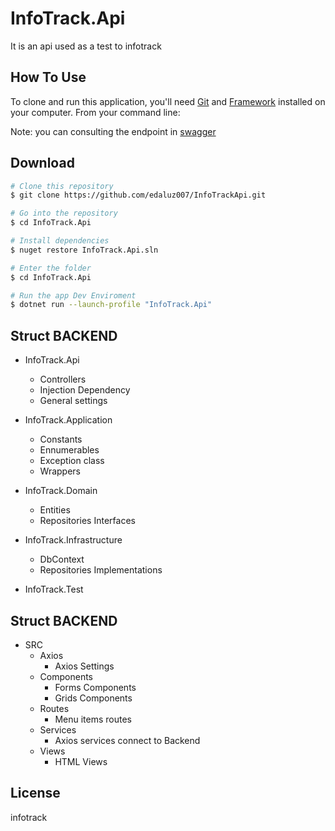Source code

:# InfoTrack.Api


It is an api used as a test to infotrack

## How To Use

To clone and run this application, you'll need [Git](https://git-scm.com) and [Framework](https://dotnet.microsoft.com/download/) installed on your computer. From your command line:

Note: you can consulting the endpoint in [swagger](https://{BaseURL}/swagger/index.html)

## Download
```bash
# Clone this repository
$ git clone https://github.com/edaluz007/InfoTrackApi.git

# Go into the repository
$ cd InfoTrack.Api

# Install dependencies
$ nuget restore InfoTrack.Api.sln

# Enter the folder
$ cd InfoTrack.Api

# Run the app Dev Enviroment
$ dotnet run --launch-profile "InfoTrack.Api"
```

## Struct BACKEND
* InfoTrack.Api
    - Controllers
    - Injection Dependency
    - General settings
    
* InfoTrack.Application
    - Constants
    - Ennumerables
    - Exception class
    - Wrappers
    
* InfoTrack.Domain
    - Entities
    - Repositories Interfaces

* InfoTrack.Infrastructure
    - DbContext
    - Repositories Implementations

* InfoTrack.Test


## Struct BACKEND


* SRC
    - Axios
        - Axios Settings
    - Components
        - Forms Components
        - Grids Components
    - Routes
        - Menu items routes
    - Services
        - Axios services connect to Backend
    - Views
        - HTML Views


## License
infotrack


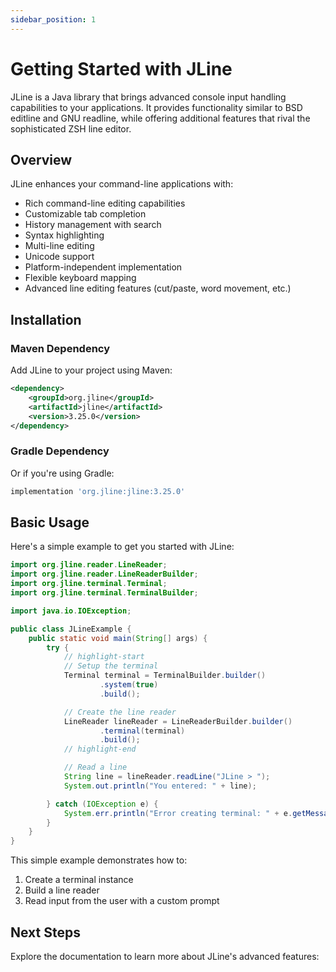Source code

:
 ```yaml
---
sidebar_position: 1
---
```


# Getting Started with JLine

JLine is a Java library that brings advanced console input handling capabilities to your applications. It provides functionality similar to BSD editline and GNU readline, while offering additional features that rival the sophisticated ZSH line editor.

## Overview

JLine enhances your command-line applications with:

- Rich command-line editing capabilities
- Customizable tab completion
- History management with search
- Syntax highlighting
- Multi-line editing
- Unicode support
- Platform-independent implementation
- Flexible keyboard mapping
- Advanced line editing features (cut/paste, word movement, etc.)

## Installation

### Maven Dependency

Add JLine to your project using Maven:

```xml
<dependency>
    <groupId>org.jline</groupId>
    <artifactId>jline</artifactId>
    <version>3.25.0</version>
</dependency>
```

### Gradle Dependency

Or if you're using Gradle:

```groovy
implementation 'org.jline:jline:3.25.0'
```

## Basic Usage

Here's a simple example to get you started with JLine:

```java title="JLineExample.java" showLineNumbers
import org.jline.reader.LineReader;
import org.jline.reader.LineReaderBuilder;
import org.jline.terminal.Terminal;
import org.jline.terminal.TerminalBuilder;

import java.io.IOException;

public class JLineExample {
    public static void main(String[] args) {
        try {
            // highlight-start
            // Setup the terminal
            Terminal terminal = TerminalBuilder.builder()
                    .system(true)
                    .build();

            // Create the line reader
            LineReader lineReader = LineReaderBuilder.builder()
                    .terminal(terminal)
                    .build();
            // highlight-end

            // Read a line
            String line = lineReader.readLine("JLine > ");
            System.out.println("You entered: " + line);

        } catch (IOException e) {
            System.err.println("Error creating terminal: " + e.getMessage());
        }
    }
}
```

This simple example demonstrates how to:

1. Create a terminal instance
2. Build a line reader
3. Read input from the user with a custom prompt

## Next Steps

Explore the documentation to learn more about JLine's advanced features:
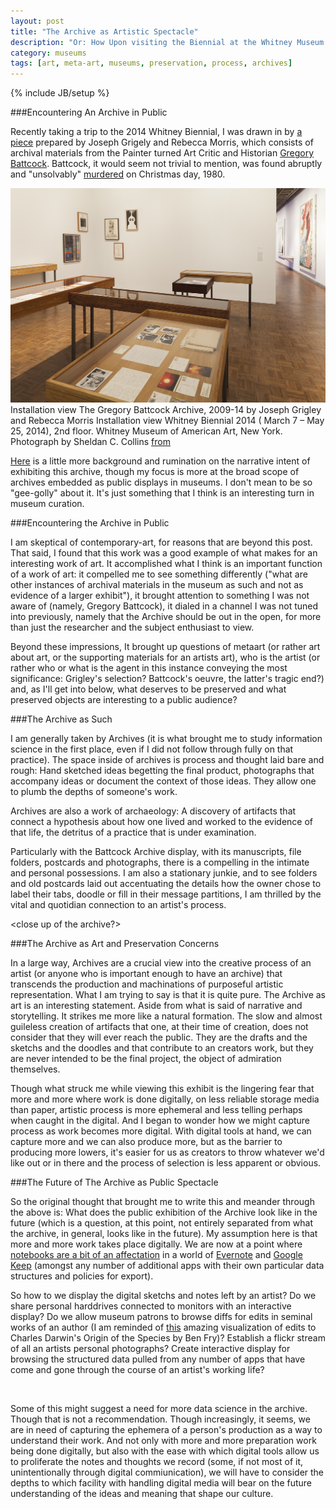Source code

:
 ```yaml
---
layout: post
title: "The Archive as Artistic Spectacle"
description: "Or: How Upon visiting the Biennial at the Whitney Museum in New York and seeing an artist's archive, the author wondered about the artistry of the archive and how artistic process might be documented in the age of increasing digital tools."
category: museums
tags: [art, meta-art, museums, preservation, process, archives]
---
```

{% include JB/setup %}

###Encountering An Archive in Public

Recently taking a trip to the 2014 Whitney Biennial, I was drawn in by [a piece](http://whitney.org/Exhibitions/2014Biennial/JosephGrigely "Whitney Biennial 2014 Joseph Grigely, The Gregory Battcock Archive, 2009-2014") prepared by Joseph Grigely and Rebecca Morris, which consists of archival materials from the Painter turned Art Critic and Historian [Gregory Battcock](http://www.dictionaryofarthistorians.org/battcockg.htm). Battcock, it would seem not trivial to mention, was found abruptly and "unsolvably" [murdered](http://news.google.com/newspapers?nid=2506&dat=19801227&id=FVRJAAAAIBAJ&sjid=8wkNAAAAIBAJ&pg=3185,7689250) on Christmas day, 1980.

<div class="figure">
<img class="blog-post" src="/assets/images/posts/2014/04/Biennial_2014_battcock_1.jpg" alt="photograph by Sheldan C. Collins of Installation view The Gregory Battcock Archive, 2009-14 by Joseph Grigley and Rebecca Morris
Installation view Whitney Biennial 2014 ( March 7 – May 25, 2014), 2nd floor.
Whitney Museum of American Art, New York. Archival materials inside of wood cases."/>
<div class="figcaption">  Installation view The Gregory Battcock Archive, 2009-14 by Joseph Grigley and Rebecca Morris
Installation view Whitney Biennial 2014 ( March 7 – May 25, 2014), 2nd floor.
Whitney Museum of American Art, New York. Photograph by Sheldan C. Collins <a href="http://artbooks.yupnet.org/2014/03/28/whitney-biennial-hoopla-david-ebony-interviews-the-curators-stuart-comer-anthony-elms-and-michelle-grabner/">from</a> </div></div>

<a href="http://www.thevisualist.org/2009/12/joseph-grigley-the-gregory-battcock-archive/" target="_blank">Here</a> is a little more background and rumination on the narrative intent of exhibiting this archive, though my focus is more at the broad scope of archives embedded as public displays in museums. I don't mean to be so "gee-golly" about it. It's just something that I think is an interesting turn in museum curation.

###Encountering the Archive in Public

I am skeptical of contemporary-art, for reasons that are beyond this post. That said, I found that this work was a good example of what makes for an interesting work of art. It accomplished what I think is an important function of a work of art: it compelled me to see something differently ("what are other instances of archival materials in the museum as such and not as evidence of a larger exhibit"), it brought attention to something I was not aware of (namely, Gregory Battcock), it dialed in a channel I was not tuned into previously, namely that the Archive should be out in the open, for more than just the researcher and the subject enthusiast to view.

Beyond these impressions, It brought up questions of metaart (or rather art about art, or the supporting materials for an artists art), who is the artist (or rather who or what is the agent in this instance conveying the most significance: Grigley's selection? Battcock's oeuvre, the latter's tragic end?) and, as I'll get into below, what deserves to be preserved and what preserved objects are interesting to a public audience?

###The Archive as Such

I am generally taken by Archives (it is what brought me to study information science in the first place, even if I did not follow through fully on that practice). The space inside of archives is process and thought laid bare and rough: Hand sketched ideas begetting the final product, photographs that accompany ideas or document the context of those ideas. They allow one to plumb the depths of someone's work.

Archives are also a work of archaeology: A discovery of artifacts that connect a hypothesis about how one lived and worked to the evidence of that life, the detritus of a practice that is under examination.

Particularly with the Battcock Archive display, with its manuscripts, file folders, postcards and photographs, there is a compelling in the intimate and personal possessions. I am also a stationary junkie, and to see folders and old postcards laid out accentuating the details how the owner chose to label their tabs, doodle or fill in their message partitions, I am thrilled by the vital and quotidian connection to an artist's process.

<close up of the archive?>

###The Archive as Art and Preservation Concerns

In a large way, Archives are a crucial view into the creative process of an artist (or anyone who is important enough to have an archive) that transcends the production and machinations of purposeful artistic representation. What I am trying to say is that it is quite pure. The Archive as art is an interesting statement. Aside from what is said of narrative and storytelling. It strikes me more like a natural formation. The slow and almost guileless creation of artifacts that one, at their time of creation, does not consider that they will ever reach the public. They are the drafts and the sketchs and the doodles and that contribute to an creators work, but they are never intended to be the final project, the object of admiration themselves.

Though what struck me while viewing this exhibit is the lingering fear that more and more where work is done digitally, on less reliable storage media than paper, artistic process is more ephemeral and less telling perhaps when caught in the digital. And I began to wonder how we might capture process as work becomes more digital. With digital tools at hand, we can capture more and we can also produce more, but as the barrier to producing more lowers, it's easier for us as creators to throw whatever we'd like out or in there and the process of selection is less apparent or obvious.

###The Future of The Archive as Public Spectacle

So the original thought that brought me to write this and meander through the above is: What does the public exhibition of the Archive look like in the future (which is a question, at this point, not entirely separated from what the archive, in general, looks like in the future). My assumption here is that more and more work takes place digitally. We are now at a point where [notebooks are a bit of an affectation](http://www.moleskine.com/) in a world of [Evernote](https://evernote.com) and [Google Keep](https://drive.google.com/keep) (amongst any number of additional apps with their own particular data structures and policies for export).

So how to we display the digital sketchs and notes left by an artist? Do we share personal harddrives connected to monitors with an interactive display? Do we allow museum patrons to browse diffs for edits in seminal works of an author (I am reminded of [this](http://benfry.com/traces/) amazing visualization of edits to Charles Darwin's Origin of the Species by Ben Fry)? Establish a flickr stream of all an artists personal photographs? Create interactive display for browsing the structured data pulled from any number of apps that have come and gone through the course of an artist's working life?

<image of diff>

Some of this might suggest a need for more data science in the archive. Though that is not a recommendation. Though increasingly, it seems, we are in need of capturing the ephemera of a person's production as a way to understand their work. And not only with more and more preparation work being done digitally, but also with the ease with which digital tools allow us to proliferate the notes and thoughts we record (some, if not most of it, unintentionally through digital commiunication), we will have to consider the depths to which facility with handling digital media will bear on the future understanding of the ideas and meaning that shape our culture.

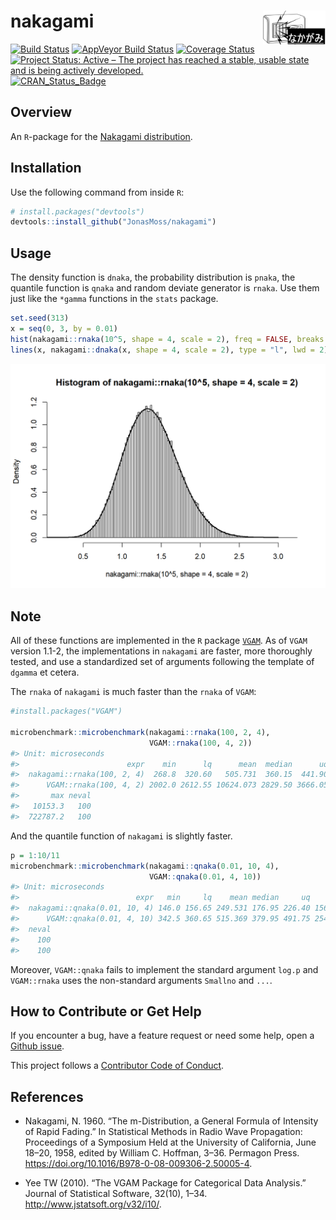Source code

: 
<!-- README.md is generated from README.Rmd. Please edit that file -->

# nakagami <img src="man/figures/logo.png" align="right" width="100" height="53.4" />

[![Build
Status](https://travis-ci.com/JonasMoss/nakagami.svg?branch=master)](https://travis-ci.com/JonasMoss/nakagami)
[![AppVeyor Build
Status](https://ci.appveyor.com/api/projects/status/github/JonasMoss/nakagami?branch=master&svg=true)](https://ci.appveyor.com/project/JonasMoss/nakagami)
[![Coverage
Status](https://codecov.io/gh/JonasMoss/nakagami/branch/master/graph/badge.svg)](https://codecov.io/gh/JonasMoss/nakagami?branch=master)
[![Project Status: Active – The project has reached a stable, usable
state and is being actively
developed.](https://www.repostatus.org/badges/latest/active.svg)](https://www.repostatus.org/#active)
[![CRAN\_Status\_Badge](https://www.r-pkg.org/badges/version/nakagami)](https://cran.r-project.org/package=nakagami)

## Overview

An `R`-package for the [Nakagami
distribution](https://en.wikipedia.org/wiki/Nakagami_distribution).

## Installation

Use the following command from inside `R`:

``` r
# install.packages("devtools")
devtools::install_github("JonasMoss/nakagami")
```

## Usage

The density function is `dnaka`, the probability distribution is
`pnaka`, the quantile function is `qnaka` and random deviate generator
is `rnaka`. Use them just like the `*gamma` functions in the `stats`
package.

``` r
set.seed(313)
x = seq(0, 3, by = 0.01)
hist(nakagami::rnaka(10^5, shape = 4, scale = 2), freq = FALSE, breaks = "FD")
lines(x, nakagami::dnaka(x, shape = 4, scale = 2), type = "l", lwd = 2)
```

<img src="man/figures/README-unnamed-chunk-2-1.png" width="750px" />

## Note

All of these functions are implemented in the `R` package
[`VGAM`](https://cran.r-project.org/package=VGAM). As of `VGAM` version
1.1-2, the implementations in `nakagami` are faster, more thoroughly
tested, and use a standardized set of arguments following the template
of `dgamma` et cetera.

The `rnaka` of `nakagami` is much faster than the `rnaka` of `VGAM`:

``` r
#install.packages("VGAM")

microbenchmark::microbenchmark(nakagami::rnaka(100, 2, 4), 
                               VGAM::rnaka(100, 4, 2))
#> Unit: microseconds
#>                        expr    min      lq      mean  median      uq
#>  nakagami::rnaka(100, 2, 4)  268.8  320.60   505.731  360.15  441.90
#>      VGAM::rnaka(100, 4, 2) 2002.0 2612.55 10624.073 2829.50 3666.05
#>       max neval
#>   10153.3   100
#>  722787.2   100
```

And the quantile function of `nakagami` is slightly faster.

``` r
p = 1:10/11
microbenchmark::microbenchmark(nakagami::qnaka(0.01, 10, 4), 
                               VGAM::qnaka(0.01, 4, 10))
#> Unit: microseconds
#>                          expr   min     lq    mean median     uq    max
#>  nakagami::qnaka(0.01, 10, 4) 146.0 156.65 249.531 176.95 226.40 1568.9
#>      VGAM::qnaka(0.01, 4, 10) 342.5 360.65 515.369 379.95 491.75 2549.7
#>  neval
#>    100
#>    100
```

Moreover, `VGAM::qnaka` fails to implement the standard argument `log.p`
and `VGAM::rnaka` uses the non-standard arguments `Smallno` and `...`.

## How to Contribute or Get Help

If you encounter a bug, have a feature request or need some help, open a
[Github issue](https://github.com/JonasMoss/nakagami/issues).

This project follows a [Contributor Code of
Conduct](https://www.contributor-covenant.org/version/1/4/code-of-conduct.html).

## References

  - Nakagami, N. 1960. “The m-Distribution, a General Formula of
    Intensity of Rapid Fading.” In Statistical Methods in Radio Wave
    Propagation: Proceedings of a Symposium Held at the University of
    California, June 18–20, 1958, edited by William C. Hoffman, 3–36.
    Permagon Press.
    <https://doi.org/10.1016/B978-0-08-009306-2.50005-4>.

  - Yee TW (2010). “The VGAM Package for Categorical Data Analysis.”
    Journal of Statistical Software, 32(10), 1–34.
    <http://www.jstatsoft.org/v32/i10/>.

--*--

Your instructions:
In the listing above, count every line that contains the word "dotnet" and give the number with no comment.

Written answer:
2